** MATERIAL SUPPLIED follows **

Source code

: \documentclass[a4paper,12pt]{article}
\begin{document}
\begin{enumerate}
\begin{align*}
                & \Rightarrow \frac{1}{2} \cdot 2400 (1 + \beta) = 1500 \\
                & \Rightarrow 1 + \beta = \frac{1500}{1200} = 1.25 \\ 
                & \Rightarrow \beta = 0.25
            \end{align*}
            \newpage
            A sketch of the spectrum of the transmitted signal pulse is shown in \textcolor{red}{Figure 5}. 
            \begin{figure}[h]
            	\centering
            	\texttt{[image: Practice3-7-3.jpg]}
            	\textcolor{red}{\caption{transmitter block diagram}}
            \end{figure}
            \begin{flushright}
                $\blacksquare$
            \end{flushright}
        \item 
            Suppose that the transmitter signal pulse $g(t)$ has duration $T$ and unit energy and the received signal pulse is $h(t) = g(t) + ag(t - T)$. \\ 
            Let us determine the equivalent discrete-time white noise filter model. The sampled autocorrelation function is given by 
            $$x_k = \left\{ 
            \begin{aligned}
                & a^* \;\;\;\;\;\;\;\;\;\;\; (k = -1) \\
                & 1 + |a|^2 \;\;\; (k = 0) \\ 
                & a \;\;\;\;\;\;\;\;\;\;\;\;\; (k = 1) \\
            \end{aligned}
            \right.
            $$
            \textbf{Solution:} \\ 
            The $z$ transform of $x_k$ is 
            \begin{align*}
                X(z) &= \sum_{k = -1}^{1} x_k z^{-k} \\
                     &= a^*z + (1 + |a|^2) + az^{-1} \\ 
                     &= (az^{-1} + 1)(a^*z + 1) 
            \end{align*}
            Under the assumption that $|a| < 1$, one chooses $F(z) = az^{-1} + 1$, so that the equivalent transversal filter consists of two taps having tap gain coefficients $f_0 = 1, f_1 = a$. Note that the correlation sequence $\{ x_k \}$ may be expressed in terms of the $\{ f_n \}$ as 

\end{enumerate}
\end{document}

** End of MATERIAL SUPPLIED **

[TASK ITEM]
Go through the records above and, whenever a line includes the word "beta", copy it.

[ANSWER SECTION]
                & \Rightarrow \frac{1}{2} \cdot 2400 (1 + \beta) = 1500 \\
                & \Rightarrow 1 + \beta = \frac{1500}{1200} = 1.25 \\ 
                & \Rightarrow \beta = 0.25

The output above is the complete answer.